If you are an employee, the perspective is your own schedule that your employer will give you each week. As an employee, this schedule drives your life and you’ll plan around it or you’ll ask the planner for changes because someone important is getting married and you need to work another day.
If you are a planner in charge of doing the schedule, it’s your daily nightmare. This schedule changes all the time because not everybody told you what they wanted at the time you were creating it. Also, that schedule will change as soon as you pass it out. As a planner, this is your never-ending loop of plan-post-redo.
If you are the boss or the boss of finance, this schedule is a cost. You will look at measuring the schedule in many ways to reduce that cost so you can increase productivity and profit.

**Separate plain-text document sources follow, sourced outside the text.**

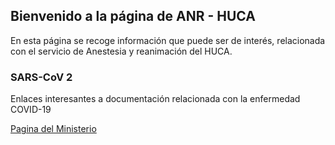 ## Bienvenido a la página de ANR - HUCA

En esta página se recoge información que puede ser de interés, relacionada con el servicio de Anestesia y reanimación del HUCA.

### SARS-CoV 2

Enlaces interesantes a documentación relacionada con la enfermedad COVID-19 

[Pagina del Ministerio](https://www.mscbs.gob.es/profesionales/saludPublica/ccayes/alertasActual/nCov-China/home.htm)

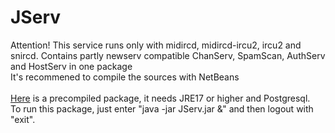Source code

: # JServ
 Attention! This service runs only with midircd, midircd-ircu2, ircu2 and snircd.
 Contains partly newserv compatible ChanServ, SpamScan, AuthServ and HostServ in one package<br>
 It's recommened to compile the sources with NetBeans<br>
 <br>
 [Here](https://github.com/user-attachments/files/19832682/JServ.zip) is a precompiled package, it needs JRE17 or higher and Postgresql.
 <br>
 To run this package, just enter "java -jar JServ.jar &" and then logout with "exit".<br>
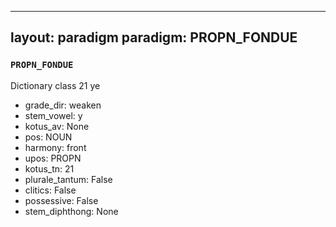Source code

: 
---
layout: paradigm
paradigm: PROPN_FONDUE
---
### ` PROPN_FONDUE `

Dictionary class 21 ye
* grade_dir: weaken
* stem_vowel: y
* kotus_av: None
* pos: NOUN
* harmony: front
* upos: PROPN
* kotus_tn: 21
* plurale_tantum: False
* clitics: False
* possessive: False
* stem_diphthong: None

You’ll also educate these planners on what KPI (Key Performance Indicators) you look at so they know when to expect praise or blame.
As you can see, there could be many perspectives on the schedule and its impact. Simply put, a workforce schedule is the match between people and work. There are three major components to a schedule:
- I. The workload or work to be done (This point will be seen in detail in a future text)
- II. The employees or resources that do the work (ditto)
- III. The constraints that impose the way to schedule (ditto)
An important note here: you will notice throughout this series that I categorize and over categorize. This is to keep things within a list of no more than 7 items. If I ever get a list of more than 7 items, this means I need another category. Humans can only remember so many things[1] and therefore by categorizing everything, it‘s easier to remember and it forces you to organize the information.
[1] Psychology experts say that memory is designed to remember 7 things (plus or minus 2) of the same list.